## Task to carry out
The answer must be a single number: the count of lines in the listing that hold the string "CYOPS".

══ Input ══

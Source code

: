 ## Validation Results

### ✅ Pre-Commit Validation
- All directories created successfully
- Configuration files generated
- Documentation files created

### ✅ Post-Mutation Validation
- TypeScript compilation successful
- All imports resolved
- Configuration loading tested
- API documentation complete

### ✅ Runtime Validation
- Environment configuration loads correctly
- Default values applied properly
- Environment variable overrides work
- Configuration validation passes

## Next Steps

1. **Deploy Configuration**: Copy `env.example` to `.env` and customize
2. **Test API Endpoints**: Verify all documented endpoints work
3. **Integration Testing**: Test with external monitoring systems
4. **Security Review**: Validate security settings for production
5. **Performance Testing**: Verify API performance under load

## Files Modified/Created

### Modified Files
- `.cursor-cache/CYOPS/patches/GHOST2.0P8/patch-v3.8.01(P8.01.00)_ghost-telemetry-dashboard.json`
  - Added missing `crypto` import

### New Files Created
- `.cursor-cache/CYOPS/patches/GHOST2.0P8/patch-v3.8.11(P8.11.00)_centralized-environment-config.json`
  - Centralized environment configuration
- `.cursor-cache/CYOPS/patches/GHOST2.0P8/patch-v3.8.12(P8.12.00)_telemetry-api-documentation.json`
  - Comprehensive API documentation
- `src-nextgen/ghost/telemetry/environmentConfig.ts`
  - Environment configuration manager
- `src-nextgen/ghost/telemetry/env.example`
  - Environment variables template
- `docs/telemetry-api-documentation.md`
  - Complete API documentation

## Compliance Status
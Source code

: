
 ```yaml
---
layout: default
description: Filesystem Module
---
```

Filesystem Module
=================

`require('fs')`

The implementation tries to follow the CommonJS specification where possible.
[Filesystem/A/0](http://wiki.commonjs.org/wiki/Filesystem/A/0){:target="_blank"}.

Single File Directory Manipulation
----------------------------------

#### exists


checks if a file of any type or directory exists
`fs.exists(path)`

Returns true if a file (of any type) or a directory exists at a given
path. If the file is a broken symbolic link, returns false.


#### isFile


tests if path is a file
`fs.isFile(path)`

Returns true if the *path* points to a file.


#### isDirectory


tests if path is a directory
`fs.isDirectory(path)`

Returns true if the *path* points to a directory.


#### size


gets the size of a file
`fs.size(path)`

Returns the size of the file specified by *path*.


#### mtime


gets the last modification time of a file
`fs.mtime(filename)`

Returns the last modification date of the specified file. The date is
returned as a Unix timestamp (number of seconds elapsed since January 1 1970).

═══

## Result for this task
3